Actually, we already had a few new books in the house from a book sale a few weeks ago, and a little Spanish-book shopping spree I took on Amazon when I ordered my textbooks. So, in a matter of days, I went from reading bits and pieces of whatever book was nearest to reading five books at once:
The Eye of the World, Robert Jordan
Artemis Fowl, Eoin Colfer
Crossing the Threshold of Hope, John Paul II
El Ratoncito de la Moto, Beverly Cleary (The Mouse and the Motorcycle)
El Club Social de las Chicas Temerarias, Alisa Valdés Rodríguez (The Dirty Girls' Social Club)

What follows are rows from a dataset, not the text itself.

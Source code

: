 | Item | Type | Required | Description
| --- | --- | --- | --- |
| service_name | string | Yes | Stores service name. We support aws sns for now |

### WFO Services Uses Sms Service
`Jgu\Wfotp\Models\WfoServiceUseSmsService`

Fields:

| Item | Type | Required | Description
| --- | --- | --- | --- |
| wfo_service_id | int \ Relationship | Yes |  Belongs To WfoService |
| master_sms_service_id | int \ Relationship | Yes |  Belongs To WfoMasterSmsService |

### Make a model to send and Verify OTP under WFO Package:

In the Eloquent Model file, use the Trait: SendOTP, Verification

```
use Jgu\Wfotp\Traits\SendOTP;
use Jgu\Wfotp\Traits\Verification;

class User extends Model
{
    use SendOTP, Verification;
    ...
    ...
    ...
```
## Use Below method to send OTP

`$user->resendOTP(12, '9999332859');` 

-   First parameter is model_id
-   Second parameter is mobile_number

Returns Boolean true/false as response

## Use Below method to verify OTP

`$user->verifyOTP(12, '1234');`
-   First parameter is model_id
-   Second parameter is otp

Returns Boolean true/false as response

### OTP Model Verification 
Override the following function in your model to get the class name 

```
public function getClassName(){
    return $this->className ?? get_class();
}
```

The Eye of the World passed the Rule of 50, but after about 300 pages, I realised that I was no longer interested. Artemis Fowl did not pass the Rule of 50, so I'm down to three books. All of my Spanish books require reading with pencil in hand to write down all the words I don't know, so even getting to 50 pages may take a while.
And in case you aren't familiar with the Rule of 50, here it is: If you are less than 50 years of age, you give a book 50 pages. If you aren't interested after 50 pages, put it down and move to the next book. (This is an adaptable rule, obviously; sometimes I only need 10-15 pages to know a book isn't for me. And sometimes I need 300.) If you are over 50, subtract your age from 100 and read that many pages; a 60-year-old, for example, would only read 40 pages. A 75-year-old reads 25 pages. A 51-year-old reads 49 pages.
This way, the world of books is more easily conquered (explored is probably a better word) and you also give yourself permission to walk away from a book without feeling obligated to finish it. Apparently, there are those who need that permission.
And I learned this delightful principle when I read Book Lust, by Nancy Pearl-- which is also a good read, especially if you aren't sure what to read next.
For now, unfortunately, my reading for fun must give way to reading for class. But I shall still read in sips.